→ WORK REQUEST
Your task is to retype the lines from the opening of the material through the line that includes "## 受影響的產品和版本". Do not copy the pictures.

***** ENTRIES SUPPLIED

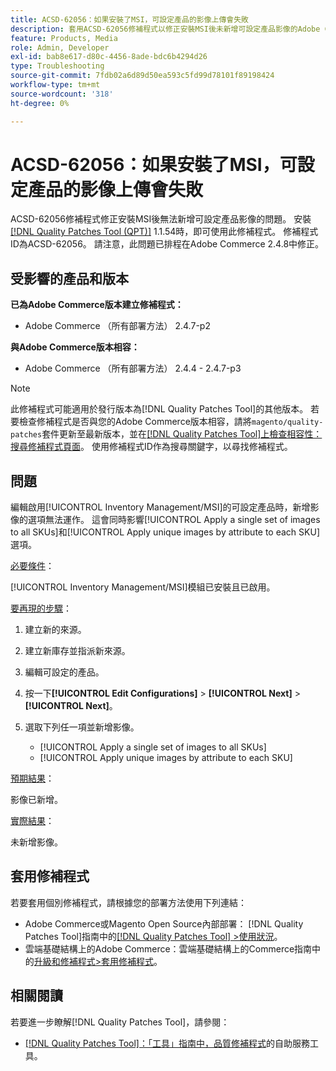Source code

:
 ```yaml
---
title: ACSD-62056：如果安裝了MSI，可設定產品的影像上傳會失敗
description: 套用ACSD-62056修補程式以修正安裝MSI後未新增可設定產品影像的Adobe Commerce問題。
feature: Products, Media
role: Admin, Developer
exl-id: bab8e617-d80c-4456-8ade-bdc6b4294d26
type: Troubleshooting
source-git-commit: 7fdb02a6d89d50ea593c5fd99d78101f89198424
workflow-type: tm+mt
source-wordcount: '318'
ht-degree: 0%

---
```


# ACSD-62056：如果安裝了MSI，可設定產品的影像上傳會失敗

ACSD-62056修補程式修正安裝MSI後無法新增可設定產品影像的問題。 安裝[[!DNL Quality Patches Tool (QPT)]](/help/tools/quality-patches-tool/quality-patches-tool-to-self-serve-quality-patches.md) 1.1.54時，即可使用此修補程式。 修補程式ID為ACSD-62056。 請注意，此問題已排程在Adobe Commerce 2.4.8中修正。

## 受影響的產品和版本

**已為Adobe Commerce版本建立修補程式：**

* Adobe Commerce （所有部署方法） 2.4.7-p2

**與Adobe Commerce版本相容：**

* Adobe Commerce （所有部署方法） 2.4.4 - 2.4.7-p3

>[!NOTE]
>
>此修補程式可能適用於發行版本為[!DNL Quality Patches Tool]的其他版本。 若要檢查修補程式是否與您的Adobe Commerce版本相容，請將`magento/quality-patches`套件更新至最新版本，並在[[!DNL Quality Patches Tool]上檢查相容性：搜尋修補程式頁面](https://experienceleague.adobe.com/tools/commerce-quality-patches/index.html?lang=zh-Hant)。 使用修補程式ID作為搜尋關鍵字，以尋找修補程式。

## 問題

編輯啟用[!UICONTROL Inventory Management/MSI]的可設定產品時，新增影像的選項無法運作。 這會同時影響[!UICONTROL Apply a single set of images to all SKUs]和[!UICONTROL Apply unique images by attribute to each SKU]選項。

<u>必要條件</u>：

[!UICONTROL Inventory Management/MSI]模組已安裝且已啟用。

<u>要再現的步驟</u>：

1. 建立新的來源。
1. 建立新庫存並指派新來源。
1. 編輯可設定的產品。
1. 按一下&#x200B;**[!UICONTROL Edit Configurations]** > **[!UICONTROL Next]** > **[!UICONTROL Next]**。
1. 選取下列任一項並新增影像。

   * [!UICONTROL Apply a single set of images to all SKUs]
   * [!UICONTROL Apply unique images by attribute to each SKU]

<u>預期結果</u>：

影像已新增。

<u>實際結果</u>：

未新增影像。

## 套用修補程式

若要套用個別修補程式，請根據您的部署方法使用下列連結：

* Adobe Commerce或Magento Open Source內部部署： [!DNL Quality Patches Tool]指南中的[[!DNL Quality Patches Tool] >使用狀況](/help/tools/quality-patches-tool/usage.md)。
* 雲端基礎結構上的Adobe Commerce：雲端基礎結構上的Commerce指南中的[升級和修補程式>套用修補程式](https://experienceleague.adobe.com/docs/commerce-cloud-service/user-guide/develop/upgrade/apply-patches.html?lang=zh-Hant)。

## 相關閱讀

若要進一步瞭解[!DNL Quality Patches Tool]，請參閱：

* [[!DNL Quality Patches Tool]：「工具」指南中，品質修補程式](/help/tools/quality-patches-tool/quality-patches-tool-to-self-serve-quality-patches.md)的自助服務工具。
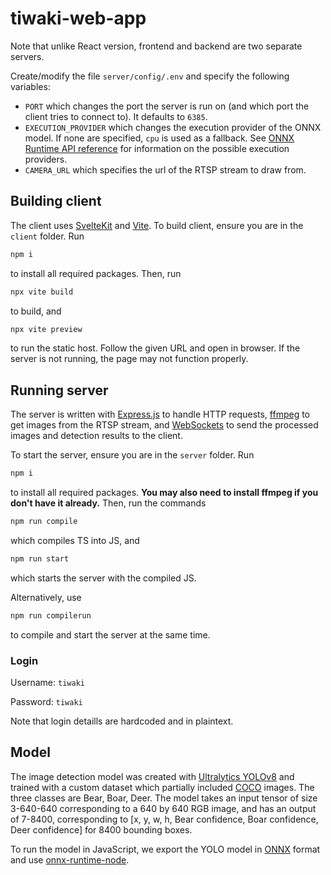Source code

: # tiwaki-web-app

Note that unlike React version, frontend and backend are two separate servers.

Create/modify the file `server/config/.env` and specify the following variables:
* `PORT` which changes the port the server is run on (and which port the client tries to connect to). It defaults to `6385`.
* `EXECUTION_PROVIDER` which changes the execution provider of the ONNX model. If none are specified, `cpu` is used as a fallback. See [ONNX Runtime API reference](https://onnxruntime.ai/docs/api/js/interfaces/InferenceSession.ExecutionProviderOption.html) for information on the possible execution providers.
* `CAMERA_URL` which specifies the url of the RTSP stream to draw from.

## Building client

The client uses [SvelteKit](https://kit.svelte.dev/) and [Vite](https://vitejs.dev). To build client, ensure you are in the `client` folder. Run
```bash
npm i
```
to install all required packages. Then, run
```bash
npx vite build
```
to build, and
```bash
npx vite preview
```
to run the static host. Follow the given URL and open in browser. If the server is not running, the page may not function properly.

## Running server

The server is written with [Express.js](https://expressjs.com/) to handle HTTP requests, [ffmpeg](https://www.ffmpeg.org/) to get images from the RTSP stream, and [WebSockets](https://github.com/websockets/ws) to send the processed images and detection results to the client.

To start the server, ensure you are in the `server` folder. Run
```bash
npm i
```
to install all required packages. **You may also need to install ffmpeg if you don't have it already.** Then, run the commands
```bash
npm run compile
```
which compiles TS into JS, and
```bash
npm run start
```
which starts the server with the compiled JS.

Alternatively, use
```bash
npm run compilerun
```
to compile and start the server at the same time.

### Login

Username: `tiwaki`

Password: `tiwaki`

Note that login detaills are hardcoded and in plaintext.

## Model

The image detection model was created with [Ultralytics YOLOv8](https://ultralytics.com) and trained with a custom dataset which partially included [COCO](https://cocodataset.org/) images. The three classes are Bear, Boar, Deer. The model takes an input tensor of size 3-640-640 corresponding to a 640 by 640 RGB image, and has an output of 7-8400, corresponding to \[x, y, w, h, Bear confidence, Boar confidence, Deer confidence\] for 8400 bounding boxes.

To run the model in JavaScript, we export the YOLO model in [ONNX](https://onnx.ai/) format and use [onnx-runtime-node](https://www.npmjs.com/package/onnxruntime-node).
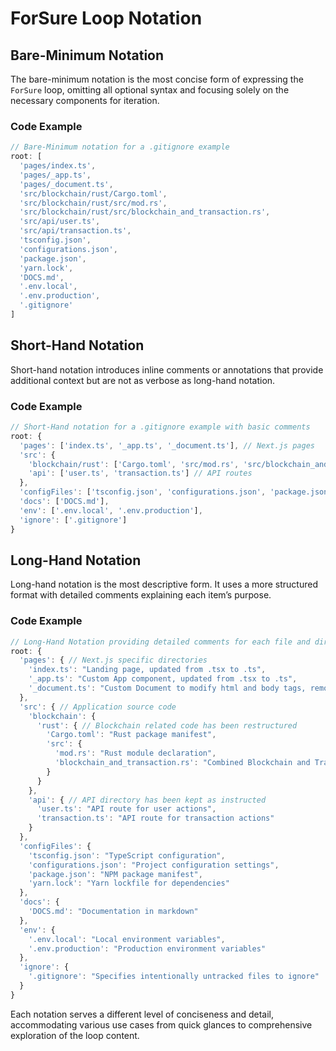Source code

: # ForSure Loop Notation

## Bare-Minimum Notation

The bare-minimum notation is the most concise form of expressing the `ForSure` loop, omitting all optional syntax and focusing solely on the necessary components for iteration.

### Code Example

```typescript
// Bare-Minimum notation for a .gitignore example
root: [
  'pages/index.ts',
  'pages/_app.ts',
  'pages/_document.ts',
  'src/blockchain/rust/Cargo.toml',
  'src/blockchain/rust/src/mod.rs',
  'src/blockchain/rust/src/blockchain_and_transaction.rs',
  'src/api/user.ts',
  'src/api/transaction.ts',
  'tsconfig.json',
  'configurations.json',
  'package.json',
  'yarn.lock',
  'DOCS.md',
  '.env.local',
  '.env.production',
  '.gitignore'
]
```

## Short-Hand Notation

Short-hand notation introduces inline comments or annotations that provide additional context but are not as verbose as long-hand notation.

### Code Example

```typescript
// Short-Hand notation for a .gitignore example with basic comments
root: {
  'pages': ['index.ts', '_app.ts', '_document.ts'], // Next.js pages
  'src': {
    'blockchain/rust': ['Cargo.toml', 'src/mod.rs', 'src/blockchain_and_transaction.rs'], // Rust blockchain code
    'api': ['user.ts', 'transaction.ts'] // API routes
  },
  'configFiles': ['tsconfig.json', 'configurations.json', 'package.json', 'yarn.lock'],
  'docs': ['DOCS.md'],
  'env': ['.env.local', '.env.production'],
  'ignore': ['.gitignore']
}
```

## Long-Hand Notation

Long-hand notation is the most descriptive form. It uses a more structured format with detailed comments explaining each item’s purpose.

### Code Example

```typescript
// Long-Hand Notation providing detailed comments for each file and directory.
root: {
  'pages': { // Next.js specific directories
    'index.ts': "Landing page, updated from .tsx to .ts",
    '_app.ts': "Custom App component, updated from .tsx to .ts",
    '_document.ts': "Custom Document to modify html and body tags, removed .tsx extension"
  },
  'src': { // Application source code
    'blockchain': {
      'rust': { // Blockchain related code has been restructured
        'Cargo.toml': "Rust package manifest",
        'src': {
          'mod.rs': "Rust module declaration",
          'blockchain_and_transaction.rs': "Combined Blockchain and Transaction implementation"
        }
      }
    },
    'api': { // API directory has been kept as instructed
      'user.ts': "API route for user actions",
      'transaction.ts': "API route for transaction actions"
    }
  },
  'configFiles': {
    'tsconfig.json': "TypeScript configuration",
    'configurations.json': "Project configuration settings",
    'package.json': "NPM package manifest",
    'yarn.lock': "Yarn lockfile for dependencies"
  },
  'docs': {
    'DOCS.md': "Documentation in markdown"
  },
  'env': {
    '.env.local': "Local environment variables",
    '.env.production': "Production environment variables"
  },
  'ignore': {
    '.gitignore': "Specifies intentionally untracked files to ignore"
  }
}
```

Each notation serves a different level of conciseness and detail, accommodating various use cases from quick glances to comprehensive exploration of the loop content.
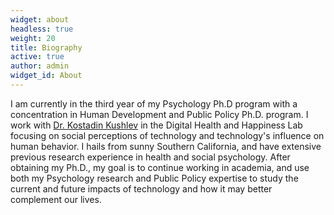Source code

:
 ```yaml
---
widget: about
headless: true
weight: 20
title: Biography
active: true
author: admin
widget_id: About
---
```

I am currently in the third year of my Psychology Ph.D program with a concentration in Human Development and Public Policy Ph.D. program. I work with [Dr. Kostadin Kushlev](https://www.kushlev.com/) in the Digital Health and Happiness Lab focusing on social perceptions of technology and technology's influence on human behavior. I hails from sunny Southern California, and have extensive previous research experience in health and social psychology. After obtaining my Ph.D., my goal is to continue working in academia, and use both my Psychology research and Public Policy expertise to study the current and future impacts of technology and how it may better complement our lives.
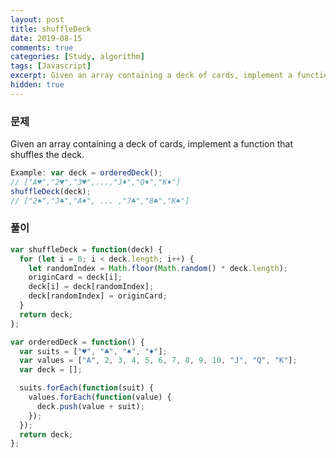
 ```yaml
---
layout: post
title: shuffleDeck
date: 2019-08-15
comments: true
categories: [Study, algorithm]
tags: [Javascript]
excerpt: Given an array containing a deck of cards, implement a function that shuffles the deck.
hidden: true
---
```


### 문제

Given an array containing a deck of cards, implement a function that shuffles the deck.

```javascript
Example: var deck = orderedDeck();
// ["A♥","2♥","3♥",...,"J♦","Q♦","K♦"]
shuffleDeck(deck);
// ["2♠","J♣","A♦", ... ,"7♣","8♣","K♠"]
```

### 풀이

```javascript
var shuffleDeck = function(deck) {
  for (let i = 0; i < deck.length; i++) {
    let randomIndex = Math.floor(Math.random() * deck.length);
    originCard = deck[i];
    deck[i] = deck[randomIndex];
    deck[randomIndex] = originCard;
  }
  return deck;
};

var orderedDeck = function() {
  var suits = ["♥", "♣", "♠", "♦"];
  var values = ["A", 2, 3, 4, 5, 6, 7, 8, 9, 10, "J", "Q", "K"];
  var deck = [];

  suits.forEach(function(suit) {
    values.forEach(function(value) {
      deck.push(value + suit);
    });
  });
  return deck;
};
```
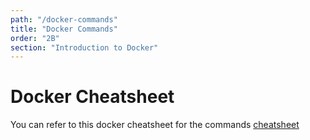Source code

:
 ```yaml
---
path: "/docker-commands"
title: "Docker Commands"
order: "2B"
section: "Introduction to Docker"
---
```


# Docker Cheatsheet

You can refer to this docker cheatsheet for the commands [cheatsheet](https://docs.docker.com/get-started/docker_cheatsheet.pdf)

**********

→ ANSWER BOX
Source code

:
 ```yaml
---
title: ACSD-62056：如果安裝了MSI，可設定產品的影像上傳會失敗
description: 套用ACSD-62056修補程式以修正安裝MSI後未新增可設定產品影像的Adobe Commerce問題。
feature: Products, Media
role: Admin, Developer
exl-id: bab8e617-d80c-4456-8ade-bdc6b4294d26
type: Troubleshooting
source-git-commit: 7fdb02a6d89d50ea593c5fd99d78101f89198424
workflow-type: tm+mt
source-wordcount: '318'
ht-degree: 0%

---
```


# ACSD-62056：如果安裝了MSI，可設定產品的影像上傳會失敗

ACSD-62056修補程式修正安裝MSI後無法新增可設定產品影像的問題。 安裝[[!DNL Quality Patches Tool (QPT)]](/help/tools/quality-patches-tool/quality-patches-tool-to-self-serve-quality-patches.md) 1.1.54時，即可使用此修補程式。 修補程式ID為ACSD-62056。 請注意，此問題已排程在Adobe Commerce 2.4.8中修正。

## 受影響的產品和版本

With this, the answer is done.